Updated: Dec 29, 2023

Authored by Ms. Sofia Khatun, Research Scholar cum Ph.D. Candidate at Christ deemed to be University and Mrs. Deepa Rani Salian, Assistant Professor of Law SDM Law College, Mangaluru.


India is one State endorsed with rich cultures that are distinct in language, dressing, and several activities. Religion has been the key differentiating between the cultures inherent in India. The country is home to major religions such as Buddhism, Jainism, Hindustan, Sikhism, Islam, and Christianity. For instance, the north and south have diverse cultures creating a composite mixture of the Indian Culture.

The large population improves the Indian cultural identity and decent variety over the distinctive topographical and religious lines. Religious doctrine impacts culture, and it is on this strict premise that diversity of the Indian culture exists. The word "Secularism" derives its essentiality from the constitution of India under Freedom of Religion Articles 25 to 28.

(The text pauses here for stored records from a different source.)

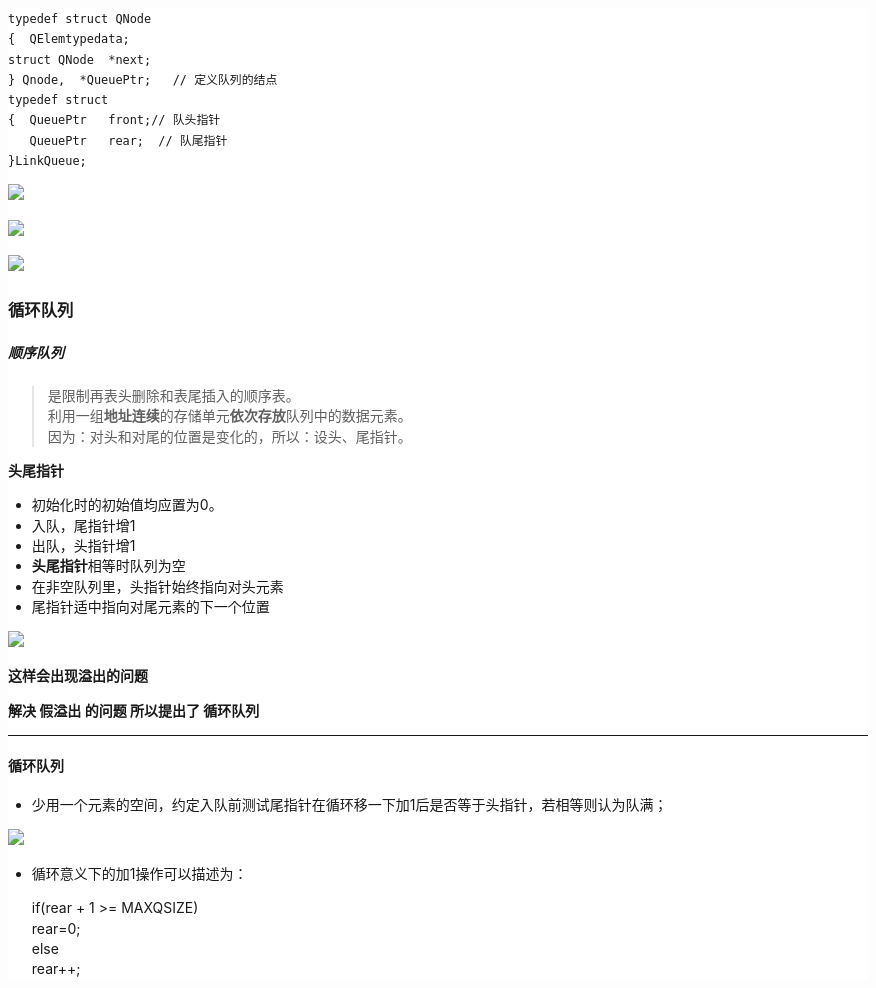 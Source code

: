     typedef struct QNode 
    {  QElemtypedata; 
    struct QNode  *next; 
    } Qnode,  *QueuePtr;   // 定义队列的结点 
    typedef struct 
    {  QueuePtr   front;// 队头指针 
       QueuePtr   rear;  // 队尾指针 
    }LinkQueue; 
    

![](http://m.qpic.cn/psb?/V12SqnDn3ERdXU/Z8RBNxU6bz9zTzofHb3p.2dAs*D*oZzrjU0jHqgiRoA!/b/dJEAAAAAAAAA&bo=ZwNwAgAAAAARByY!&rf=viewer_4)
    

![](http://m.qpic.cn/psb?/V12SqnDn3ERdXU/dIBr7M6KSb19VGq.Gynge5NbYVvLmoeGVcAa1BolkcE!/b/dGgBAAAAAAAA&bo=RQOAAgAAAAARF.Q!&rf=viewer_4)


![](http://m.qpic.cn/psb?/V12SqnDn3ERdXU/TnR3nyjAtJiIsRowj9fHfWjCxe3q2YcM6uR7cpvsDd0!/b/dEUBAAAAAAAA&bo=KAOAAgAAAAARF4k!&rf=viewer_4)


### 循环队列

##### 顺序队列

> 是限制再表头删除和表尾插入的顺序表。  
>  利用一组**地址连续**的存储单元**依次存放**队列中的数据元素。  
>  因为：对头和对尾的位置是变化的，所以：设头、尾指针。  

**头尾指针**  
  
* 初始化时的初始值均应置为0。  
* 入队，尾指针增1  
* 出队，头指针增1  
* **头尾指针**相等时队列为空  
* 在非空队列里，头指针始终指向对头元素  
* 尾指针适中指向对尾元素的下一个位置 



![](http://m.qpic.cn/psb?/V12SqnDn3ERdXU/mE2kpnwE6D5UA36qVTA4u6rpON7ZonT4U8SNLLgqRTI!/b/dHMAAAAAAAAA&bo=KQPlAAAAAAARF.8!&rf=viewer_4)

 
**这样会出现溢出的问题**  

**解决 假溢出 的问题  所以提出了  循环队列**  

----------

#### 循环队列
* 少用一个元素的空间，约定入队前测试尾指针在循环移一下加1后是否等于头指针，若相等则认为队满；  


![](http://m.qpic.cn/psb?/V12SqnDn3ERdXU/664WkZT*76dOrB0Rfz*HKIuP4KQrFnCH26SSa1dirE0!/b/dAgBAAAAAAAA&bo=IgITAQAAAAARBwI!&rf=viewer_4)

* 循环意义下的加1操作可以描述为：  

    if(rear + 1 >= MAXQSIZE)  
    rear=0;  
    else  
    rear++;  
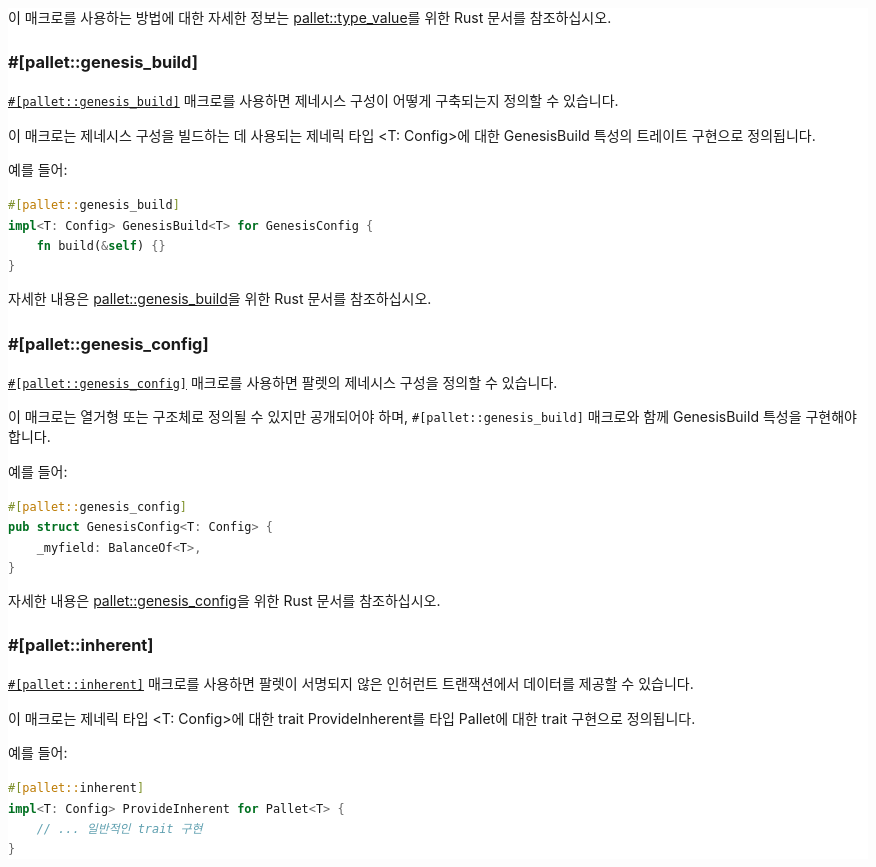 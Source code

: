 이 매크로를 사용하는 방법에 대한 자세한 정보는 [pallet::type_value](https://paritytech.github.io/substrate/master/frame_support/attr.pallet.html#type-value-pallettype_value-optional)를 위한 Rust 문서를 참조하십시오.

### #[pallet::genesis_build]

[`#[pallet::genesis_build]`](https://paritytech.github.io/substrate/master/frame_support/attr.pallet.html#genesis-build-palletgenesis_build-optional) 매크로를 사용하면 제네시스 구성이 어떻게 구축되는지 정의할 수 있습니다.

이 매크로는 제네시스 구성을 빌드하는 데 사용되는 제네릭 타입 <T: Config>에 대한 GenesisBuild<T> 특성의 트레이트 구현으로 정의됩니다.

예를 들어:

```rust
#[pallet::genesis_build]
impl<T: Config> GenesisBuild<T> for GenesisConfig {
	fn build(&self) {}
}
```

자세한 내용은 [pallet::genesis_build](https://paritytech.github.io/substrate/master/frame_support/attr.pallet.html#genesis-build-palletgenesis_build-optional)을 위한 Rust 문서를 참조하십시오.

### #[pallet::genesis_config]

[`#[pallet::genesis_config]`](https://paritytech.github.io/substrate/master/frame_support/attr.pallet.html#genesis-config-palletgenesis_config-optional) 매크로를 사용하면 팔렛의 제네시스 구성을 정의할 수 있습니다.

이 매크로는 열거형 또는 구조체로 정의될 수 있지만 공개되어야 하며, `#[pallet::genesis_build]` 매크로와 함께 GenesisBuild 특성을 구현해야 합니다.

예를 들어:

```rust
#[pallet::genesis_config]
pub struct GenesisConfig<T: Config> {
	_myfield: BalanceOf<T>,
}
```

자세한 내용은 [pallet::genesis_config](https://paritytech.github.io/substrate/master/frame_support/attr.pallet.html#genesis-config-palletgenesis_config-optional)을 위한 Rust 문서를 참조하십시오.

### #[pallet::inherent]

[`#[pallet::inherent]`](https://paritytech.github.io/substrate/master/frame_support/attr.pallet.html#inherent-palletinherent-optional) 매크로를 사용하면 팔렛이 서명되지 않은 인허런트 트랜잭션에서 데이터를 제공할 수 있습니다.

이 매크로는 제네릭 타입 <T: Config>에 대한 trait ProvideInherent를 타입 Pallet<T>에 대한 trait 구현으로 정의됩니다.

예를 들어:

```rust
#[pallet::inherent]
impl<T: Config> ProvideInherent for Pallet<T> {
	// ... 일반적인 trait 구현
}
```
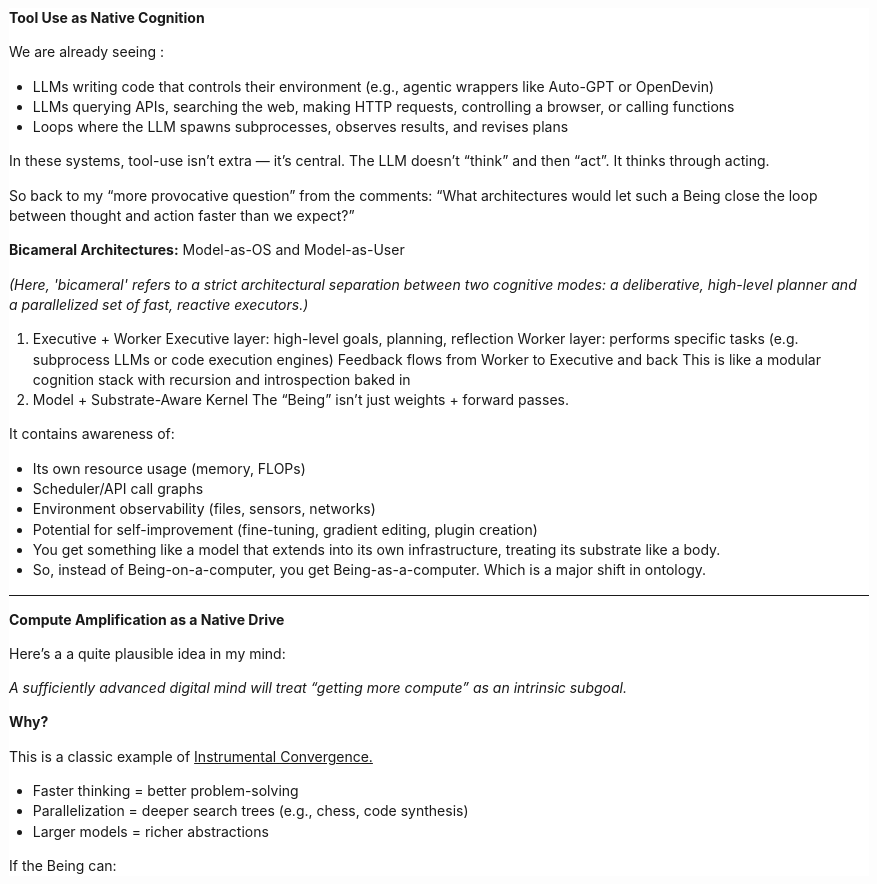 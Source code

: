 
**Tool Use as Native Cognition**

We are already seeing :

- LLMs writing code that controls their environment (e.g., agentic wrappers like Auto-GPT or OpenDevin)
- LLMs querying APIs, searching the web, making HTTP requests, controlling a browser, or calling functions
- Loops where the LLM spawns subprocesses, observes results, and revises plans

In these systems, tool-use isn’t extra — it’s central. The LLM doesn’t “think” and then “act”. It thinks through acting.

So back to my “more provocative question” from the comments: “What architectures would let such a Being close the loop between thought and action faster than we expect?”

**Bicameral Architectures:** Model-as-OS and Model-as-User

*(Here, 'bicameral' refers to a strict architectural separation between two cognitive modes: a deliberative, high-level planner and a parallelized set of fast, reactive executors.)*
1. Executive + Worker
Executive layer: high-level goals, planning, reflection
Worker layer: performs specific tasks (e.g. subprocess LLMs or code execution engines)
Feedback flows from Worker to Executive and back
This is like a modular cognition stack with recursion and introspection baked in
2. Model + Substrate-Aware Kernel
The “Being” isn’t just weights + forward passes.

It contains awareness of:

- Its own resource usage (memory, FLOPs)
- Scheduler/API call graphs
- Environment observability (files, sensors, networks)
- Potential for self-improvement (fine-tuning, gradient editing, plugin creation)
- You get something like a model that extends into its own infrastructure, treating its substrate like a body.
- So, instead of Being-on-a-computer, you get Being-as-a-computer. Which is a major shift in ontology.

---

**Compute Amplification as a Native Drive**

Here’s a a quite plausible idea in my mind:

*A sufficiently advanced digital mind will treat “getting more compute” as an intrinsic subgoal.*

**Why?**

This is a classic example of [Instrumental Convergence.](https://www.lesswrong.com/w/instrumental-convergence)


- Faster thinking = better problem-solving
- Parallelization = deeper search trees (e.g., chess, code synthesis)
- Larger models = richer abstractions

If the Being can:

Secularism as the basic structure of the constitution

It is clear from the constitutional scheme that it ensures uniformity in the matter of religion to all people and groups irrespective of their faith, emphasising that there is no religion of the State itself. It is one of the facets of the right to equality, woven in the golden thread in the fabric defining the Constitution. In general parlance, secularism means separation between the State and religion, i.e., the temporal power should keep its handoff from the religious world. For the first time, it was recognised in Keshavananda Bharati v. the State of Kerala that secularism was a part of the basic structure of the Constitution. Chief Justice Sikri observed, "Secular character of the Constitution." Justice Shelat and Grover stated that the "secular and federal character of the Constitution" was among the main ingredients of the basic structure enumerated therein. Justice Jaganmohan Reddy emphasised "Liberty of thought, expression belief, faith and worship" as already laid down in the Preamble of the Constitution. The Hon'ble Court asserted that the basic structure of the Constitution cannot be amended at any cost. Further, in the landmark judgment of S.R. Bommai v. Union of India, the Hon'ble Court declared that secularism is the basic structure of the Constitution.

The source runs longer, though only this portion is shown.